The records need to be set down again exactly as they appear.

Records from a dataset:
──────
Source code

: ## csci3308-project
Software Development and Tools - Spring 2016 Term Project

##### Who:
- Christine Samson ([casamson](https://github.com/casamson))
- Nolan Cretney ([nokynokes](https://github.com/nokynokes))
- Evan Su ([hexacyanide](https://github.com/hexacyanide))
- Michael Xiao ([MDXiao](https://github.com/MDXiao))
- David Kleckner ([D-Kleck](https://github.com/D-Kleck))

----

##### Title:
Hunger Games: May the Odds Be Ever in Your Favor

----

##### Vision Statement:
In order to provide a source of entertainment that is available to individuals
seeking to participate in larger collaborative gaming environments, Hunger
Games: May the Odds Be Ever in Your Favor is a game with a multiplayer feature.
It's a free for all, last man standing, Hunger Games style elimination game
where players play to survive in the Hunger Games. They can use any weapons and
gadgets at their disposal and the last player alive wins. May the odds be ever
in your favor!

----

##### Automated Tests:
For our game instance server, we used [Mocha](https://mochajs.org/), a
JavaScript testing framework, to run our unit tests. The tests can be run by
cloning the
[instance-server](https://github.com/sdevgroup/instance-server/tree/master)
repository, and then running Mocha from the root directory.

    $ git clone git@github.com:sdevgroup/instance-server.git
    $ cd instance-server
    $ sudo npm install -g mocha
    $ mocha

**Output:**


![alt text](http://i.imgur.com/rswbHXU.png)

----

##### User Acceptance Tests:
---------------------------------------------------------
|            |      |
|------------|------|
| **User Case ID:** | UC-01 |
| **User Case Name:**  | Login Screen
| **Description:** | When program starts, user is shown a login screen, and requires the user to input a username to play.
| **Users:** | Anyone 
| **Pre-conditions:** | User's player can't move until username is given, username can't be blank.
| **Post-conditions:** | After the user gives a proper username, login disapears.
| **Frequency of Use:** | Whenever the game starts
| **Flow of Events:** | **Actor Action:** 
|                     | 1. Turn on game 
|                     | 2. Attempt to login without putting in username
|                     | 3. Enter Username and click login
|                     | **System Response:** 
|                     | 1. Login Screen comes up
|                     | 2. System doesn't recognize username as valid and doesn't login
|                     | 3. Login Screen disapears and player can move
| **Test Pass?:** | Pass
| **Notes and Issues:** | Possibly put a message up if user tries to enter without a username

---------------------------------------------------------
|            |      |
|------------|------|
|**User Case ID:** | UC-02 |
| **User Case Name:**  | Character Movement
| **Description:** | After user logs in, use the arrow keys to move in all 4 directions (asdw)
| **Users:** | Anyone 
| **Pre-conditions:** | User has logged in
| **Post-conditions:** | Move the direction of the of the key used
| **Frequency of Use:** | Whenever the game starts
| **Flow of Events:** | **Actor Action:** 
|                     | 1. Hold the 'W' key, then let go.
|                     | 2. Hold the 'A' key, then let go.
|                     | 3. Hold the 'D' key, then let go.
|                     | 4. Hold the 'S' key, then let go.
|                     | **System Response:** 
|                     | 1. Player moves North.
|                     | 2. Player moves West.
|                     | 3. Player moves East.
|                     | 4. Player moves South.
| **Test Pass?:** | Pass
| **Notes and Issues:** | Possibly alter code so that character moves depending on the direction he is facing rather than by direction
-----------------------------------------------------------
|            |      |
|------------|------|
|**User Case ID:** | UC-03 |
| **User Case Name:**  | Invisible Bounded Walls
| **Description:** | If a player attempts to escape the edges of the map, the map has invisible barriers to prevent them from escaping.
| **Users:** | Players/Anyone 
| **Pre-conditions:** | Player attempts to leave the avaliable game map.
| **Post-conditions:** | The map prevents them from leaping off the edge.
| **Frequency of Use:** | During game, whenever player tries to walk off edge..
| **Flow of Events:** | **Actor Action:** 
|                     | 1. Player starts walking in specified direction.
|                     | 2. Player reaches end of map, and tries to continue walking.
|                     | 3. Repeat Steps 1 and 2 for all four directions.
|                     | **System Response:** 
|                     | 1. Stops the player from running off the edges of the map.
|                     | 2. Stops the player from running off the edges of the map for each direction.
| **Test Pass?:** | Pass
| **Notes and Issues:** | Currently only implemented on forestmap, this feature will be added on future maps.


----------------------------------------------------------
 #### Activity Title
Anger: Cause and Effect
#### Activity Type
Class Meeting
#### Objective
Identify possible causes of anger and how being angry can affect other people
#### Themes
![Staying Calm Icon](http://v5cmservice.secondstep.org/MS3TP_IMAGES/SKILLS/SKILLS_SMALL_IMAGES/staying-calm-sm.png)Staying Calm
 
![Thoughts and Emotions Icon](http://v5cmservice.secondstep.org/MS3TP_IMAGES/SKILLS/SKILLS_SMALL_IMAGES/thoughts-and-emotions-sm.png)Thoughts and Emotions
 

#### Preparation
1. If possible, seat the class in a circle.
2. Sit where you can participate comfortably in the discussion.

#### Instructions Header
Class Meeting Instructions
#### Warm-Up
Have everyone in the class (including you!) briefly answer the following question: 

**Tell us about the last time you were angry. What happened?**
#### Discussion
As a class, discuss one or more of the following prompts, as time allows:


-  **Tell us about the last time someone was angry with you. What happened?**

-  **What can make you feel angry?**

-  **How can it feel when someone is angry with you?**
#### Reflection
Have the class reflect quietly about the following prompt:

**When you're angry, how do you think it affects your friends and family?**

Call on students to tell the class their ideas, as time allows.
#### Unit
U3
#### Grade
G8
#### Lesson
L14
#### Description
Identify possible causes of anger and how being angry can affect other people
──────
Problem solution:
Source code

: ## csci3308-project
Software Development and Tools - Spring 2016 Term Project

##### Who:
- Christine Samson ([casamson](https://github.com/casamson))
- Nolan Cretney ([nokynokes](https://github.com/nokynokes))
- Evan Su ([hexacyanide](https://github.com/hexacyanide))
- Michael Xiao ([MDXiao](https://github.com/MDXiao))
- David Kleckner ([D-Kleck](https://github.com/D-Kleck))

----

##### Title:
Hunger Games: May the Odds Be Ever in Your Favor

----

##### Vision Statement:
In order to provide a source of entertainment that is available to individuals
seeking to participate in larger collaborative gaming environments, Hunger
Games: May the Odds Be Ever in Your Favor is a game with a multiplayer feature.
It's a free for all, last man standing, Hunger Games style elimination game
where players play to survive in the Hunger Games. They can use any weapons and
gadgets at their disposal and the last player alive wins. May the odds be ever
in your favor!

----

##### Automated Tests:
For our game instance server, we used [Mocha](https://mochajs.org/), a
JavaScript testing framework, to run our unit tests. The tests can be run by
cloning the
[instance-server](https://github.com/sdevgroup/instance-server/tree/master)
repository, and then running Mocha from the root directory.

    $ git clone git@github.com:sdevgroup/instance-server.git
    $ cd instance-server
    $ sudo npm install -g mocha
    $ mocha

**Output:**


![alt text](http://i.imgur.com/rswbHXU.png)

----

##### User Acceptance Tests:
---------------------------------------------------------
|            |      |
|------------|------|
| **User Case ID:** | UC-01 |
| **User Case Name:**  | Login Screen
| **Description:** | When program starts, user is shown a login screen, and requires the user to input a username to play.
| **Users:** | Anyone 
| **Pre-conditions:** | User's player can't move until username is given, username can't be blank.
| **Post-conditions:** | After the user gives a proper username, login disapears.
| **Frequency of Use:** | Whenever the game starts
| **Flow of Events:** | **Actor Action:** 
|                     | 1. Turn on game 
|                     | 2. Attempt to login without putting in username
|                     | 3. Enter Username and click login
|                     | **System Response:** 
|                     | 1. Login Screen comes up
|                     | 2. System doesn't recognize username as valid and doesn't login
|                     | 3. Login Screen disapears and player can move
| **Test Pass?:** | Pass
| **Notes and Issues:** | Possibly put a message up if user tries to enter without a username

---------------------------------------------------------
|            |      |
|------------|------|
|**User Case ID:** | UC-02 |
| **User Case Name:**  | Character Movement
| **Description:** | After user logs in, use the arrow keys to move in all 4 directions (asdw)
| **Users:** | Anyone 
| **Pre-conditions:** | User has logged in
| **Post-conditions:** | Move the direction of the of the key used
| **Frequency of Use:** | Whenever the game starts
| **Flow of Events:** | **Actor Action:** 
|                     | 1. Hold the 'W' key, then let go.
|                     | 2. Hold the 'A' key, then let go.
|                     | 3. Hold the 'D' key, then let go.
|                     | 4. Hold the 'S' key, then let go.
|                     | **System Response:** 
|                     | 1. Player moves North.
|                     | 2. Player moves West.
|                     | 3. Player moves East.
|                     | 4. Player moves South.
| **Test Pass?:** | Pass
| **Notes and Issues:** | Possibly alter code so that character moves depending on the direction he is facing rather than by direction
-----------------------------------------------------------
|            |      |
|------------|------|
|**User Case ID:** | UC-03 |
| **User Case Name:**  | Invisible Bounded Walls
| **Description:** | If a player attempts to escape the edges of the map, the map has invisible barriers to prevent them from escaping.
| **Users:** | Players/Anyone 
| **Pre-conditions:** | Player attempts to leave the avaliable game map.
| **Post-conditions:** | The map prevents them from leaping off the edge.
| **Frequency of Use:** | During game, whenever player tries to walk off edge..
| **Flow of Events:** | **Actor Action:** 
|                     | 1. Player starts walking in specified direction.
|                     | 2. Player reaches end of map, and tries to continue walking.
|                     | 3. Repeat Steps 1 and 2 for all four directions.
|                     | **System Response:** 
|                     | 1. Stops the player from running off the edges of the map.
|                     | 2. Stops the player from running off the edges of the map for each direction.
| **Test Pass?:** | Pass
| **Notes and Issues:** | Currently only implemented on forestmap, this feature will be added on future maps.


----------------------------------------------------------
 #### Activity Title
Anger: Cause and Effect
#### Activity Type
Class Meeting
#### Objective
Identify possible causes of anger and how being angry can affect other people
#### Themes
![Staying Calm Icon](http://v5cmservice.secondstep.org/MS3TP_IMAGES/SKILLS/SKILLS_SMALL_IMAGES/staying-calm-sm.png)Staying Calm
 
![Thoughts and Emotions Icon](http://v5cmservice.secondstep.org/MS3TP_IMAGES/SKILLS/SKILLS_SMALL_IMAGES/thoughts-and-emotions-sm.png)Thoughts and Emotions
 

#### Preparation
1. If possible, seat the class in a circle.
2. Sit where you can participate comfortably in the discussion.

#### Instructions Header
Class Meeting Instructions
#### Warm-Up
Have everyone in the class (including you!) briefly answer the following question: 

**Tell us about the last time you were angry. What happened?**
#### Discussion
As a class, discuss one or more of the following prompts, as time allows:


-  **Tell us about the last time someone was angry with you. What happened?**

-  **What can make you feel angry?**

-  **How can it feel when someone is angry with you?**
#### Reflection
Have the class reflect quietly about the following prompt:

**When you're angry, how do you think it affects your friends and family?**

Call on students to tell the class their ideas, as time allows.
#### Unit
U3
#### Grade
G8
#### Lesson
L14
#### Description
Identify possible causes of anger and how being angry can affect other people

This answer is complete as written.